## Data for this task
□ □ □

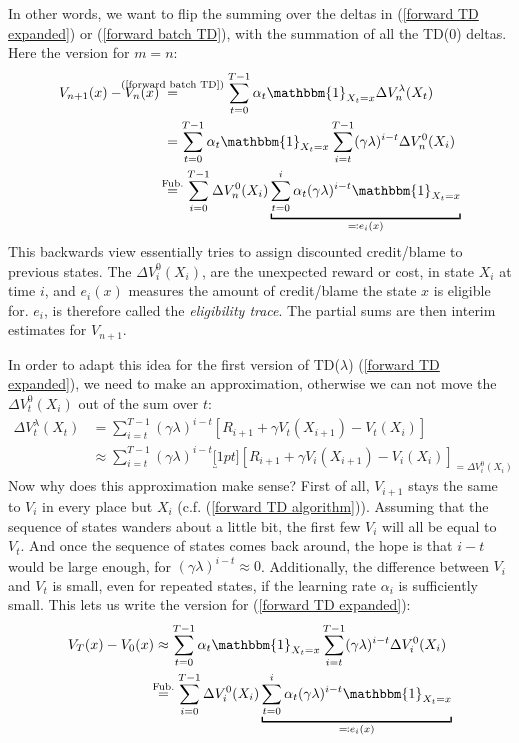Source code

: In other words, we want to flip the summing over the deltas in (\ref{forward TD expanded}) or (\ref{forward batch TD}), with the summation of all the TD(\(0\)) deltas. Here the version for \(m=n\):
\begin{align*}
	V_{n+1}(x)-V_n(x)\;&\lxeq{\text{(\ref{forward batch TD})}} \sum_{t=0}^{T-1} \alpha_t \mathbbm{1}_{X_t=x}
	\Delta V^\lambda_n(X_t)\\
	&=\sum_{t=0}^{T-1} \alpha_t \mathbbm{1}_{X_t=x}
	\sum_{i=t}^{T-1}(\gamma\lambda)^{i-t} \Delta V^0_n(X_i)\\
	&\lxeq{\text{Fub.}}\sum_{i=0}^{T-1} \Delta V^0_n(X_i) 
	\underbracket[1pt]{\sum_{t=0}^{i} \alpha_t (\gamma\lambda)^{i-t} \mathbbm{1}_{X_t=x}}_{
		\eqqcolon e_i(x)
	}
\end{align*}
This backwards view essentially tries to assign discounted credit/blame to previous states. The \(\Delta V^0_i(X_i)\), are the unexpected reward or cost, in state \(X_i\) at time \(i\), and \(e_i(x)\) measures the amount of credit/blame the state \(x\) is eligible for. \(e_i\), is therefore called the \emph{eligibility trace}. The partial sums are then interim estimates for \(V_{n+1}\). 

In order to adapt this idea for the first version of TD(\(\lambda\)) (\ref{forward TD expanded}), we need to make an approximation, otherwise we can not move the \(\Delta V^0_t(X_i)\) out of the sum over \(t\):
\begin{align}
	\Delta V_t^\lambda (X_t)&=\sum_{i=t}^{T-1}(\gamma\lambda)^{i-t} \left[
		R_{i+1} + \gamma V_t(X_{i+1}) - V_t(X_{i})
	\right]
	\nonumber \\
	&\approx \sum_{i=t}^{T-1}(\gamma\lambda)^{i-t} 
	\underbracket[1pt]{\left[
		R_{i+1} + \gamma V_i(X_{i+1}) - V_i(X_{i})
	\right]}_{
		=\Delta V^0_i(X_i)
	}\label{approx}
\end{align}
Now why does this approximation make sense? First of all, \(V_{i+1}\) stays the same to \(V_i\) in every place but \(X_i\) (c.f. (\ref{forward TD algorithm})). Assuming that the sequence of states wanders about a little bit, the first few \(V_i\) will all be equal to \(V_t\). And once the sequence of states comes back around, the hope is that \(i-t\) would be large enough, for \((\gamma\lambda)^{i-t}\approx 0\). Additionally, the difference between \(V_i\) and \(V_t\) is small, even for repeated states, if the learning rate \(\alpha_i\) is sufficiently small. 
This lets us write the version for (\ref{forward TD expanded}):
\begin{align*}
	V_T(x)-V_0(x)%
	&\approx \sum_{t=0}^{T-1} \alpha_t \mathbbm{1}_{X_t=x}
	\sum_{i=t}^{T-1}(\gamma\lambda)^{i-t} \Delta V^0_i(X_i)\\
	&\lxeq{\text{Fub.}}\sum_{i=0}^{T-1} \Delta V^0_i(X_i) 
	\underbracket[1pt]{\sum_{t=0}^{i} \alpha_t (\gamma\lambda)^{i-t} \mathbbm{1}_{X_t=x}}_{
		\eqqcolon e_i(x)
	}
\end{align*}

□ □ □

## Problem to work on
Omitting the images, transcribe every record exactly.

## Written answer
Source code

: In other words, we want to flip the summing over the deltas in (\ref{forward TD expanded}) or (\ref{forward batch TD}), with the summation of all the TD(\(0\)) deltas. Here the version for \(m=n\):
\begin{align*}
	V_{n+1}(x)-V_n(x)\;&\lxeq{\text{(\ref{forward batch TD})}} \sum_{t=0}^{T-1} \alpha_t \mathbbm{1}_{X_t=x}
	\Delta V^\lambda_n(X_t)\\
	&=\sum_{t=0}^{T-1} \alpha_t \mathbbm{1}_{X_t=x}
	\sum_{i=t}^{T-1}(\gamma\lambda)^{i-t} \Delta V^0_n(X_i)\\
	&\lxeq{\text{Fub.}}\sum_{i=0}^{T-1} \Delta V^0_n(X_i) 
	\underbracket[1pt]{\sum_{t=0}^{i} \alpha_t (\gamma\lambda)^{i-t} \mathbbm{1}_{X_t=x}}_{
		\eqqcolon e_i(x)
	}
\end{align*}
This backwards view essentially tries to assign discounted credit/blame to previous states. The \(\Delta V^0_i(X_i)\), are the unexpected reward or cost, in state \(X_i\) at time \(i\), and \(e_i(x)\) measures the amount of credit/blame the state \(x\) is eligible for. \(e_i\), is therefore called the \emph{eligibility trace}. The partial sums are then interim estimates for \(V_{n+1}\). 

In order to adapt this idea for the first version of TD(\(\lambda\)) (\ref{forward TD expanded}), we need to make an approximation, otherwise we can not move the \(\Delta V^0_t(X_i)\) out of the sum over \(t\):
\begin{align}
	\Delta V_t^\lambda (X_t)&=\sum_{i=t}^{T-1}(\gamma\lambda)^{i-t} \left[
		R_{i+1} + \gamma V_t(X_{i+1}) - V_t(X_{i})
	\right]
	\nonumber \\
	&\approx \sum_{i=t}^{T-1}(\gamma\lambda)^{i-t} 
	\underbracket[1pt]{\left[
		R_{i+1} + \gamma V_i(X_{i+1}) - V_i(X_{i})
	\right]}_{
		=\Delta V^0_i(X_i)
	}\label{approx}
\end{align}
Now why does this approximation make sense? First of all, \(V_{i+1}\) stays the same to \(V_i\) in every place but \(X_i\) (c.f. (\ref{forward TD algorithm})). Assuming that the sequence of states wanders about a little bit, the first few \(V_i\) will all be equal to \(V_t\). And once the sequence of states comes back around, the hope is that \(i-t\) would be large enough, for \((\gamma\lambda)^{i-t}\approx 0\). Additionally, the difference between \(V_i\) and \(V_t\) is small, even for repeated states, if the learning rate \(\alpha_i\) is sufficiently small. 
This lets us write the version for (\ref{forward TD expanded}):
\begin{align*}
	V_T(x)-V_0(x)%
	&\approx \sum_{t=0}^{T-1} \alpha_t \mathbbm{1}_{X_t=x}
	\sum_{i=t}^{T-1}(\gamma\lambda)^{i-t} \Delta V^0_i(X_i)\\
	&\lxeq{\text{Fub.}}\sum_{i=0}^{T-1} \Delta V^0_i(X_i) 
	\underbracket[1pt]{\sum_{t=0}^{i} \alpha_t (\gamma\lambda)^{i-t} \mathbbm{1}_{X_t=x}}_{
		\eqqcolon e_i(x)
	}
\end{align*}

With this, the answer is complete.